Anu Saxén, Finland’s ambassador, offered support—technology, expertise, partnerships. She spoke of artificial intelligence, mobile payments, and interoperability. In hushed conversations, several attendees referenced Kenya’s M-Pesa—a silent revolution with more impact than many laws. In Uganda, results are already visible: a 47% increase in customs revenue after digitalizing processes. Allen Asiime from TradeMark Africa shared this progress. Benefits extend to small businesses, once invisible, now active.

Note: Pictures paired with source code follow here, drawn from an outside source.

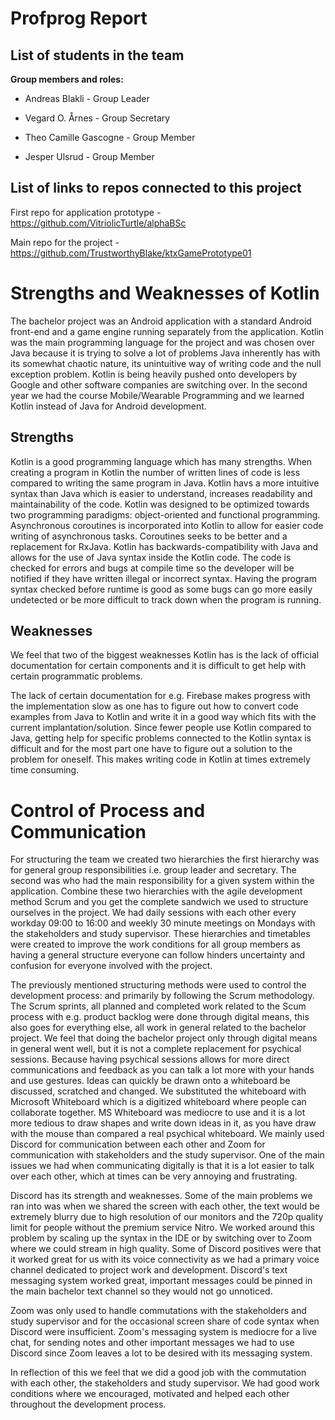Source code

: # Profprog Report

## List of students in the team

<strong>Group members and roles:  </strong>

* Andreas Blakli - Group Leader  

* Vegard O. Årnes - Group Secretary  

* Theo Camille Gascogne - Group Member  

* Jesper Ulsrud - Group Member  

## List of links to repos connected to this project

First repo for application prototype - https://github.com/VitriolicTurtle/alphaBSc  

Main repo for the project - https://github.com/TrustworthyBlake/ktxGamePrototype01  

# Strengths and Weaknesses of Kotlin

The bachelor project was an Android application with a standard Android front-end and a game engine running separately from the application. Kotlin was the main programming 
language for the project and was chosen over Java because it is trying to solve a lot of problems Java inherently has with its somewhat chaotic nature, its unintuitive way 
of writing code and the null exception problem. Kotlin is being heavily pushed onto developers by Google and other software companies are switching over. In the second year 
we had the course Mobile/Wearable Programming and we learned Kotlin instead of Java for Android development.  

## Strengths

Kotlin is a good programming language which has many strengths. When creating a program in Kotlin the number of written lines of code is less compared to writing the same program 
in Java. Kotlin havs a more intuitive syntax than Java which is easier to understand, increases readability and maintainability of the code. Kotlin was designed to be optimized 
towards two programming paradigms: object-oriented and functional programming. Asynchronous coroutines is incorporated into Kotlin to allow for easier code writing of asynchronous 
tasks. Coroutines seeks to be better and a replacement for RxJava. Kotlin has backwards-compatibility with Java and allows for the use of Java syntax inside the Kotlin code. The 
code is checked for errors and bugs at compile time so the developer will be notified if they have written illegal or incorrect syntax. Having the program syntax checked before 
runtime is good as some bugs can go more easily undetected or be more difficult to track down when the program is running.  

## Weaknesses

We feel that two of the biggest weaknesses Kotlin has is the lack of official documentation for certain components and it is difficult to get help with certain programmatic problems. 

The lack of certain documentation for e.g. Firebase makes progress with the implementation slow as one has to figure out how to convert code examples from Java to Kotlin and write 
it in a good way which fits with the current implantation/solution. Since fewer people use Kotlin compared to Java, getting help for specific problems connected to the Kotlin 
syntax is difficult and for the most part one have to figure out a solution to the problem for oneself. This makes writing code in Kotlin at times extremely time consuming.  

# Control of Process and Communication

For structuring the team we created two hierarchies the first hierarchy was for general group responsibilities i.e. group leader and secretary. The second was who had the main 
responsibility for a given system within the application. Combine these two hierarchies with the agile development method Scrum and you get the complete sandwich we used to 
structure ourselves in the project. We had daily sessions with each other every workday 09:00 to 16:00 and weekly 30 minute meetings on Mondays with the stakeholders and study 
supervisor. These hierarchies and timetables were created to improve the work conditions for all group members as having a general structure everyone can follow hinders uncertainty 
and confusion for everyone involved with the project.  

The previously mentioned structuring methods were used to control the development process: and primarily by following the Scrum methodology. The Scrum sprints, all planned and 
completed work related to the Scum process with e.g. product backlog were done through digital means, this also goes for everything else, all work in general related to the 
bachelor project. We feel that doing the bachelor project only through digital means in general went well, but it is not a complete replacement for psychical sessions. Because 
having psychical sessions allows for more direct communications and feedback as you can talk a lot more with your hands and use gestures. Ideas can quickly be drawn onto a 
whiteboard be discussed, scratched and changed. We substituted the whiteboard with Microsoft Whiteboard which is a digitized whiteboard where people can collaborate together. 
MS Whiteboard was mediocre to use and it is a lot more tedious to draw shapes and write down ideas in it, as you have draw with the mouse than compared a real psychical whiteboard. 
We mainly used Discord for communication between each other and Zoom for communication with stakeholders and the study supervisor. One of the main issues we had when communicating 
digitally is that it is a lot easier to talk over each other, which at times can be very annoying and frustrating.  
 
 Discord has its strength and weaknesses. Some of the main problems we ran into was when we shared the screen with each other, the text would be extremely blurry due to high resolution 
 of our monitors and the 720p quality limit for people without the premium service Nitro. We worked around this problem by scaling up the syntax in the IDE or by switching over to 
 Zoom where we could stream in high quality. Some of Discord positives were that it worked great for us with its voice connectivity as we had a primary voice channel dedicated to 
 project work and development. Discord's text messaging system worked great, important messages could be pinned in the main bachelor text channel so they would not go unnoticed.  
 
 Zoom was only used to handle commutations with the stakeholders and study supervisor and for the occasional screen share of code syntax when Discord were insufficient. Zoom's messaging 
 system is mediocre for a live chat, for sending notes and other important messages we had to use Discord since Zoom leaves a lot to be desired with its messaging system.  
 
 In reflection of this we feel that we did a good job with the commutation with each other, the stakeholders and study supervisor. We had good work conditions where we encouraged, 
 motivated and helped each other throughout the development process.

From the Japanese company SENRI, Kentaro Nagai reminded the audience that limited connectivity is not solely an African problem. What’s missing, he said, is adaptation: solutions designed for African realities, not copied from other continents. In another panel, John Bosco Sebabi of the Pan-African Payment and Settlement System (PAPSS) highlighted a structural issue: only 14% of African trade is intra-African. One reason is the lack of regional payment networks. A common, secure digital system could boost both trade and revenue collection.

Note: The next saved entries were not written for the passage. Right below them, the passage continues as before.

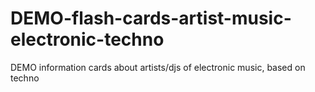 # DEMO-flash-cards-artist-music-electronic-techno
DEMO information cards about artists/djs of electronic music, based on techno
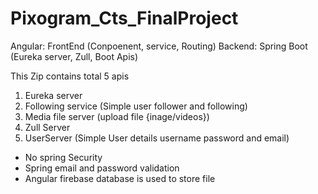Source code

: # Pixogram_Cts_FinalProject

Angular: FrontEnd (Conpoenent, service, Routing)
Backend: Spring Boot (Eureka server, Zull, Boot Apis)

This Zip contains total 5 apis
1. Eureka server
2. Following service (Simple user follower and following)
3. Media file server (upload file {inage/videos})
4. Zull Server
5. UserServer (Simple User details username password and email) 

-  No spring Security
-  Spring email and password validation
-  Angular firebase database is used to store file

Bridget Kelly from FreeBalance closed with a key point: trust. A clear, accessible, and efficient tax system generates compliance. Sustained compliance, over time, is the true engine of development. The meetings ended with a shared certainty. Fiscal digitalization is not just a technological challenge. It is a political decision. A strategy of sovereignty. A gateway to development financed from within, with own resources and clear rules. Africa, many agreed, can no longer wait.